**Data to process**.
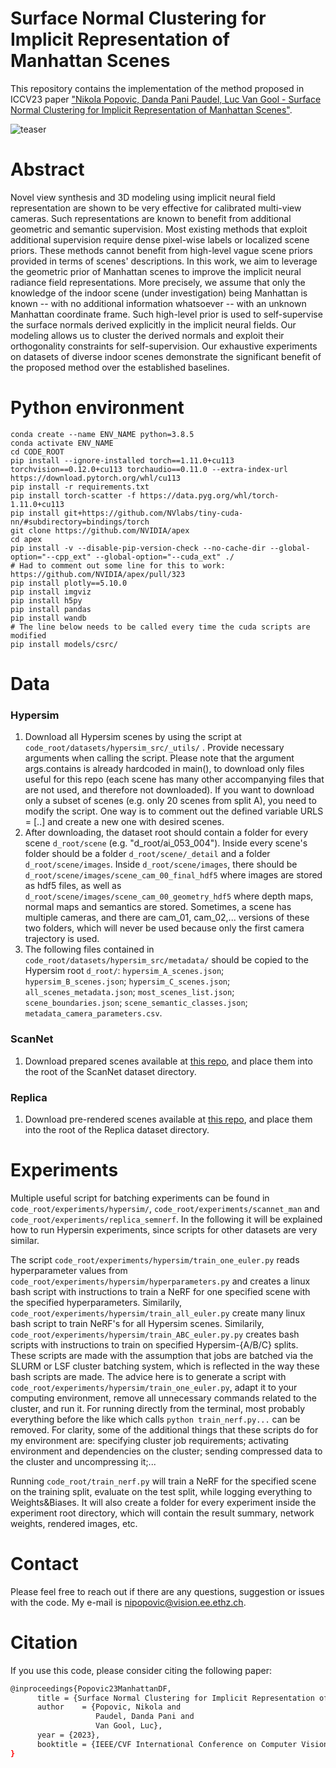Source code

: # Surface Normal Clustering for Implicit Representation of Manhattan Scenes
This repository contains the implementation of the method proposed in ICCV23 paper ["Nikola Popovic, Danda Pani Paudel, Luc Van Gool - Surface Normal Clustering for Implicit Representation of Manhattan Scenes"](https://arxiv.org/abs/2212.01331).

![teaser](https://github.com/nikola3794/normal-clustering-nerf/blob/main/teaser.jpg)

# Abstract
Novel view synthesis and 3D modeling using implicit neural field representation are shown to be very effective for calibrated multi-view cameras. Such representations are known to benefit from additional geometric and semantic supervision. Most existing methods that exploit additional supervision require dense pixel-wise labels or localized scene priors. These methods cannot benefit from high-level vague scene priors provided in terms of scenes' descriptions. In this work, we aim to leverage the geometric prior of Manhattan scenes to improve the implicit neural radiance field representations. More precisely, we assume that only the knowledge of the indoor scene (under investigation) being Manhattan is known -- with no additional information whatsoever -- with an unknown Manhattan coordinate frame. Such high-level prior is used to self-supervise the surface normals derived explicitly in the implicit neural fields. Our modeling allows us to cluster the derived normals and exploit their orthogonality constraints for self-supervision. Our exhaustive experiments on datasets of diverse indoor scenes demonstrate the significant benefit of the proposed method over the established baselines.

# Python environment
```
conda create --name ENV_NAME python=3.8.5
conda activate ENV_NAME
cd CODE_ROOT
pip install --ignore-installed torch==1.11.0+cu113 torchvision==0.12.0+cu113 torchaudio==0.11.0 --extra-index-url https://download.pytorch.org/whl/cu113
pip install -r requirements.txt
pip install torch-scatter -f https://data.pyg.org/whl/torch-1.11.0+cu113
pip install git+https://github.com/NVlabs/tiny-cuda-nn/#subdirectory=bindings/torch
git clone https://github.com/NVIDIA/apex
cd apex
pip install -v --disable-pip-version-check --no-cache-dir --global-option="--cpp_ext" --global-option="--cuda_ext" ./
# Had to comment out some line for this to work: https://github.com/NVIDIA/apex/pull/323
pip install plotly==5.10.0
pip install imgviz
pip install h5py
pip install pandas
pip install wandb
# The line below needs to be called every time the cuda scripts are modified
pip install models/csrc/
```

# Data
### Hypersim
1. Download all Hypersim scenes by using the script at ```code_root/datasets/hypersim_src/_utils/``` . Provide necessary arguments when calling the script. Please note that the argument args.contains is already hardcoded in main(), to download only files useful for this repo (each scene has many other accompanying files that are not used, and therefore not downloaded). If you want to download only a subset of scenes (e.g. only 20 scenes from split A), you need to modify the script. One way is to comment out the defined variable URLS = [..] and create a new one with desired scenes.
2. After downloading, the dataset root should contain a folder for every scene ```d_root/scene``` (e.g. "d_root/ai_053_004"). Inside every scene's folder should be a folder ```d_root/scene/_detail``` and a folder ```d_root/scene/images```. Inside ```d_root/scene/images```, there should be ```d_root/scene/images/scene_cam_00_final_hdf5``` where images are stored as hdf5 files, as well as ```d_root/scene/images/scene_cam_00_geometry_hdf5``` where depth maps, normal maps and semantics are stored. Sometimes, a scene has multiple cameras, and there are cam_01, cam_02,... versions of these two folders, which will never be used because only the first camera trajectory is used.
3. The following files contained in ```code_root/datasets/hypersim_src/metadata/``` should be copied to the Hypersim root ```d_root/```: ```hypersim_A_scenes.json```; ```hypersim_B_scenes.json```; ```hypersim_C_scenes.json```; ```all_scenes_metadata.json```; ```most_scenes_list.json```; ```scene_boundaries.json```; ```scene_semantic_classes.json```; ```metadata_camera_parameters.csv```.

### ScanNet
1. Download prepared scenes available at [this repo](https://github.com/zju3dv/manhattan_sdf), and place them into the root of the ScanNet dataset directory.
   
### Replica
1. Download pre-rendered scenes available at [this repo](https://github.com/Harry-Zhi/semantic_nerf), and place them into the root of the Replica dataset directory.

# Experiments
Multiple useful script for batching experiments can be found in ```code_root/experiments/hypersim/```, ```code_root/experiments/scannet_man``` and ```code_root/experiments/replica_semnerf```. In the following it will be explained how to run Hypersin experiments, since scripts for other datasets are very similar.

The script ```code_root/experiments/hypersim/train_one_euler.py``` reads hyperparameter values from ```code_root/experiments/hypersim/hyperparameters.py``` and creates a linux bash script with instructions to train a NeRF for one specified scene with the specified hyperparameters. Similarily, ```code_root/experiments/hypersim/train_all_euler.py``` create many linux bash script to train NeRF's for all Hypersim scenes. Similarily, ```code_root/experiments/hypersim/train_ABC_euler.py.py``` creates bash scripts with instructions to train on specified Hypersim-{A/B/C} splits. These scripts are made with the assumption that jobs are batched via the SLURM or LSF cluster batching system, which is reflected in the way these bash scripts are made. The advice here is to generate a script with ```code_root/experiments/hypersim/train_one_euler.py```, adapt it to your computing environment, remove all unnecessary commands related to the cluster, and run it. For running directly from the terminal, most probably everything before the like which calls ```python train_nerf.py...``` can be removed. For clarity, some of the additional things that these scripts do for my environment are: specifying cluster job requirements; activating environment and dependencies on the cluster; sending compressed data to the cluster and uncompressing it;...

Running ```code_root/train_nerf.py``` will train a NeRF for the specified scene on the training split, evaluate on the test split, while logging everything to Weights&Biases. It will also create a folder for every experiment inside the experiment root directory, which will contain the result summary, network weights, rendered images, etc.

# Contact
Please feel free to reach out if there are any questions, suggestion or issues with the code. My e-mail is nipopovic@vision.ee.ethz.ch.

# Citation
If you use this code, please consider citing the following paper:
```bash
@inproceedings{Popovic23ManhattanDF,
      title = {Surface Normal Clustering for Implicit Representation of Manhattan Scenes},
      author    = {Popovic, Nikola and
                   Paudel, ‪Danda Pani and
                   Van Gool, Luc},
      year = {2023},
      booktitle = {IEEE/CVF International Conference on Computer Vision (ICCV), 2023}
}
```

**Assigned task**. Lines of the material above that contain the string "Pani" must be counted; respond with the total alone.

**Written response**. 2